* Exercise brief *
Here are the records. Write out exactly the lines between the one holding "## Client side" and the one holding "만들 수도 있을 것이다.", inclusive.

*** Begin section ***

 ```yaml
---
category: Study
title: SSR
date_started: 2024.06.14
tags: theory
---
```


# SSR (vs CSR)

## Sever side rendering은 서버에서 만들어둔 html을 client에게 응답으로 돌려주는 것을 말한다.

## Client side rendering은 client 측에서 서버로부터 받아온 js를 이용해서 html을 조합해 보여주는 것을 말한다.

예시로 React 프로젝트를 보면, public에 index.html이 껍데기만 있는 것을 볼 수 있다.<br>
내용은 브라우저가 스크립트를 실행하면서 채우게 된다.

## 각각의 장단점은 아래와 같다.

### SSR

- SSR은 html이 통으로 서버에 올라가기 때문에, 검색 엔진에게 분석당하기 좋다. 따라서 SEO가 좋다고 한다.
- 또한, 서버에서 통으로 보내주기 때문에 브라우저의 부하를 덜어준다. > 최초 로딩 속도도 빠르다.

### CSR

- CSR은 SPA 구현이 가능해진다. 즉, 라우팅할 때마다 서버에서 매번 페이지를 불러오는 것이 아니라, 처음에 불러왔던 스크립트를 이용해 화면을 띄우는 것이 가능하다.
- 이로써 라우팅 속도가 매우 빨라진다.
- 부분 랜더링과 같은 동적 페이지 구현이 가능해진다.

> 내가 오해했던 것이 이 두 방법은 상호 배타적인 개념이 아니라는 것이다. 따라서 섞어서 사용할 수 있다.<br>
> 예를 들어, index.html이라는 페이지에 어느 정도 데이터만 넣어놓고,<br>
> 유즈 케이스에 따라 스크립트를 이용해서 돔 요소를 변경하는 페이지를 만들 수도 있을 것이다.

*** End section ***
*** Begin section ***

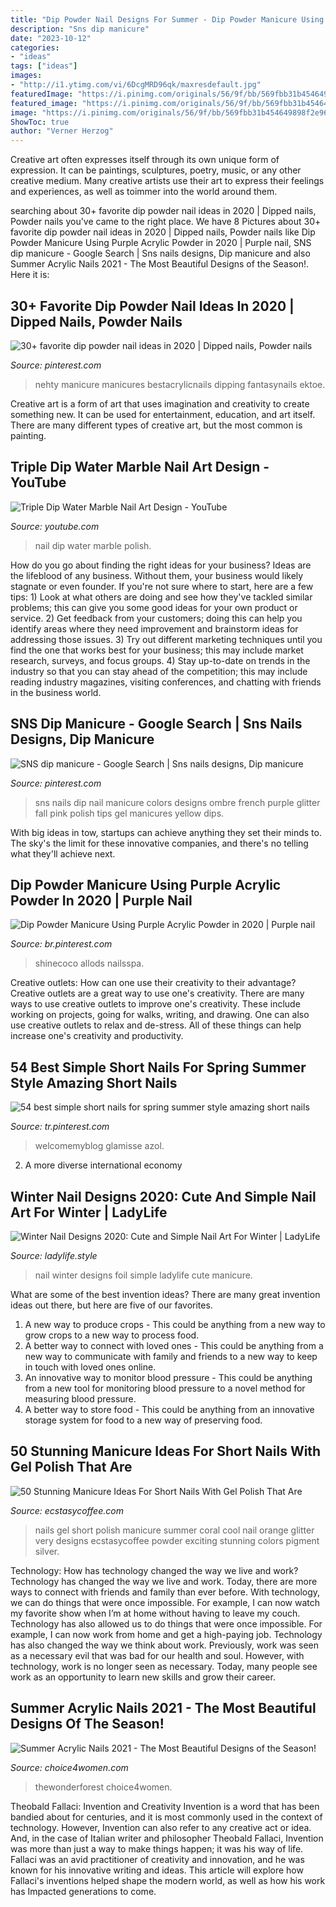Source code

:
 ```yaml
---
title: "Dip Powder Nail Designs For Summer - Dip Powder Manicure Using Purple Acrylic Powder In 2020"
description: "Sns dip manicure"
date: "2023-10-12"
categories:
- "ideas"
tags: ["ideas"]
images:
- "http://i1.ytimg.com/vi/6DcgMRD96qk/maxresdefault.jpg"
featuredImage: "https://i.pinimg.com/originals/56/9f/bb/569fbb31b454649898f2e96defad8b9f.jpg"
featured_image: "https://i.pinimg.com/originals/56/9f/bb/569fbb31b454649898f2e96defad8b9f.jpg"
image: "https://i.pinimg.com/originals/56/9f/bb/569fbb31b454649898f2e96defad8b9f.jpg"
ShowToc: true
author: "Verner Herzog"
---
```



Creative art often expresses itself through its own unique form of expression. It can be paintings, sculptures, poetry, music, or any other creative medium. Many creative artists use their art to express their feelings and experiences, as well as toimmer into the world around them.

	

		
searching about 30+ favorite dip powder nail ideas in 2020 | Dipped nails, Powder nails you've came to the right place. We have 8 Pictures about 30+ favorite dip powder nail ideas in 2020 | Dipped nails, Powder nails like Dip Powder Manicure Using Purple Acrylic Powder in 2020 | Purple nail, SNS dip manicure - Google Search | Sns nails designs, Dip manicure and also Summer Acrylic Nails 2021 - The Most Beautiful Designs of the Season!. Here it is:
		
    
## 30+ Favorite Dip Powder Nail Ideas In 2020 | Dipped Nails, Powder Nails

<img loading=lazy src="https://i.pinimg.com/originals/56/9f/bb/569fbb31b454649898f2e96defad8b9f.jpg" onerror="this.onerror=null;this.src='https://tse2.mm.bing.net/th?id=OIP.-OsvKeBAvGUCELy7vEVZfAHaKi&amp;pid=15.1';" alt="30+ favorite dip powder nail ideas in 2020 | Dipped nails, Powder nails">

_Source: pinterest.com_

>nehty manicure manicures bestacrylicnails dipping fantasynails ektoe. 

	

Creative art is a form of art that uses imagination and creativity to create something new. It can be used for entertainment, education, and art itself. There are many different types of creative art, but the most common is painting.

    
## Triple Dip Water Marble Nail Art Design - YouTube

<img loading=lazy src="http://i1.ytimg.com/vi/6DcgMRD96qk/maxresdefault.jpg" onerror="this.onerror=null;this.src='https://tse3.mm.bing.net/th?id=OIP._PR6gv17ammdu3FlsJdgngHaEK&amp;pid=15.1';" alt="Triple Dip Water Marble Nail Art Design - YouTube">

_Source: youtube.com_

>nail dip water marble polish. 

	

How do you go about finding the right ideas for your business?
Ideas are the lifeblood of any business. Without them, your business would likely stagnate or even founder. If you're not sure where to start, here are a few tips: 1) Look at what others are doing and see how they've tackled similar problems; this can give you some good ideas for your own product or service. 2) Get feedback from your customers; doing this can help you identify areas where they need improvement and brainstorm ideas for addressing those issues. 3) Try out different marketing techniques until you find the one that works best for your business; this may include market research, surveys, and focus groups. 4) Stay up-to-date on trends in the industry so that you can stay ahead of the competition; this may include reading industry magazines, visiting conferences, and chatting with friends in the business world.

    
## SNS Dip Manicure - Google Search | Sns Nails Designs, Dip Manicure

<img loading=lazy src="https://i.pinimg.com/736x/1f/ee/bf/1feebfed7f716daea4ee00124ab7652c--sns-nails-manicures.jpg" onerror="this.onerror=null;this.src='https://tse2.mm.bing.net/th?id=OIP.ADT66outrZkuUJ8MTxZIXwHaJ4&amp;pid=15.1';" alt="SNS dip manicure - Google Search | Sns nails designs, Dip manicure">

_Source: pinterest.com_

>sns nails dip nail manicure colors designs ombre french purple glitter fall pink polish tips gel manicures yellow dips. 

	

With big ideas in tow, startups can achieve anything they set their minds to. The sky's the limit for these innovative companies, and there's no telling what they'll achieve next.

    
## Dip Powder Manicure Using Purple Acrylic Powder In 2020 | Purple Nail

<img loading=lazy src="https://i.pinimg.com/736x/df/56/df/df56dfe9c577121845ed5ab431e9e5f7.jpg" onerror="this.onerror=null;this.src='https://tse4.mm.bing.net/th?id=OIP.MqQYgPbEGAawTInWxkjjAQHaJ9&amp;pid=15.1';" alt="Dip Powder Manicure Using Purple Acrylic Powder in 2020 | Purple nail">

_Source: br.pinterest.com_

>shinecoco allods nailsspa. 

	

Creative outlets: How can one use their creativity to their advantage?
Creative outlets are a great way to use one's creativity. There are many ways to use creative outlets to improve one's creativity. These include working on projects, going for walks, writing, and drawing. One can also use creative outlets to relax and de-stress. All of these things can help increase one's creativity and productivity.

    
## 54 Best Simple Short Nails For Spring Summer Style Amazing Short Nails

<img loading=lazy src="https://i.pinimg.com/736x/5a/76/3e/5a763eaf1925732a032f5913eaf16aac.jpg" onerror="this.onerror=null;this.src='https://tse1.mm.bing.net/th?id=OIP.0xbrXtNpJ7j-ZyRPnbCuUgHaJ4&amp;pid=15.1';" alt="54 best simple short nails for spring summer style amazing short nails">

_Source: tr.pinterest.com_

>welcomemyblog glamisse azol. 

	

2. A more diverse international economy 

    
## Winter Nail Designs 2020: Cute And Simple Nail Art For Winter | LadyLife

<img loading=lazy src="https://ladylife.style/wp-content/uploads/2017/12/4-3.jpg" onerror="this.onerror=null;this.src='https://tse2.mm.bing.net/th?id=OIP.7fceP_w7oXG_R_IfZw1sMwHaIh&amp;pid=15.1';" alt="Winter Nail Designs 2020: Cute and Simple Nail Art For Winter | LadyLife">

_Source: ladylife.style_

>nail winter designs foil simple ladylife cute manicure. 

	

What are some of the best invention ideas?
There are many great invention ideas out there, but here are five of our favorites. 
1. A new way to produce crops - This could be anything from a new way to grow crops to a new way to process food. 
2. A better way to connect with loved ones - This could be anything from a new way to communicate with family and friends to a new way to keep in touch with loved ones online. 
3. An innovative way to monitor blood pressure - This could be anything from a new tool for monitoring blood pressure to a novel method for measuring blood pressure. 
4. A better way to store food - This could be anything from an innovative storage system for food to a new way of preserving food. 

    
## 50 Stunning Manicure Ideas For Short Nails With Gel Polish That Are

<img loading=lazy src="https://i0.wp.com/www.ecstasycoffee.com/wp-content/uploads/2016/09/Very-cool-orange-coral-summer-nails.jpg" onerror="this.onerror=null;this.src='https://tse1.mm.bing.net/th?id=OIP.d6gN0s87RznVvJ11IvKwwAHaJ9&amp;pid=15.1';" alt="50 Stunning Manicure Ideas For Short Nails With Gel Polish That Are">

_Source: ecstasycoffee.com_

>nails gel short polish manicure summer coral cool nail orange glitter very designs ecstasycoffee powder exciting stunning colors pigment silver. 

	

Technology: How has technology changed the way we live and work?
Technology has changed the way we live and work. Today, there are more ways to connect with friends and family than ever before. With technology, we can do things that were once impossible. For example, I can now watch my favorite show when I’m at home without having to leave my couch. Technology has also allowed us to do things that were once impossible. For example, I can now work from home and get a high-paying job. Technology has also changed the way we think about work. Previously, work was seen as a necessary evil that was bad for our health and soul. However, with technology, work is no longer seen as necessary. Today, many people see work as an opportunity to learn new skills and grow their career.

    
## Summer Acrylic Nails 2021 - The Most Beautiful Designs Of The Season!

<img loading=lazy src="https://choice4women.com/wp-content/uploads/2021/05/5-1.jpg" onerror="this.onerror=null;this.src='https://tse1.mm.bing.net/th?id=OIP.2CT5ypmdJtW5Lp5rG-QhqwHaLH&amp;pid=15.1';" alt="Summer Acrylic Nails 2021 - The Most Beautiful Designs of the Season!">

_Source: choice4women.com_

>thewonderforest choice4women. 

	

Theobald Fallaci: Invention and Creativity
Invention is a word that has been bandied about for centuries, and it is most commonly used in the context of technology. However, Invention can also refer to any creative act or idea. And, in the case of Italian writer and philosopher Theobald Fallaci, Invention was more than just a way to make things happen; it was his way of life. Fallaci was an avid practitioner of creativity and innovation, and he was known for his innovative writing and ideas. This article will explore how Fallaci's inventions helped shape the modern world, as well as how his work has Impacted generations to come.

*** End section ***

* Task output *
## Client side rendering은 client 측에서 서버로부터 받아온 js를 이용해서 html을 조합해 보여주는 것을 말한다.

예시로 React 프로젝트를 보면, public에 index.html이 껍데기만 있는 것을 볼 수 있다.<br>
내용은 브라우저가 스크립트를 실행하면서 채우게 된다.

## 각각의 장단점은 아래와 같다.

### SSR

- SSR은 html이 통으로 서버에 올라가기 때문에, 검색 엔진에게 분석당하기 좋다. 따라서 SEO가 좋다고 한다.
- 또한, 서버에서 통으로 보내주기 때문에 브라우저의 부하를 덜어준다. > 최초 로딩 속도도 빠르다.

### CSR

- CSR은 SPA 구현이 가능해진다. 즉, 라우팅할 때마다 서버에서 매번 페이지를 불러오는 것이 아니라, 처음에 불러왔던 스크립트를 이용해 화면을 띄우는 것이 가능하다.
- 이로써 라우팅 속도가 매우 빨라진다.
- 부분 랜더링과 같은 동적 페이지 구현이 가능해진다.

> 내가 오해했던 것이 이 두 방법은 상호 배타적인 개념이 아니라는 것이다. 따라서 섞어서 사용할 수 있다.<br>
> 예를 들어, index.html이라는 페이지에 어느 정도 데이터만 넣어놓고,<br>
> 유즈 케이스에 따라 스크립트를 이용해서 돔 요소를 변경하는 페이지를 만들 수도 있을 것이다.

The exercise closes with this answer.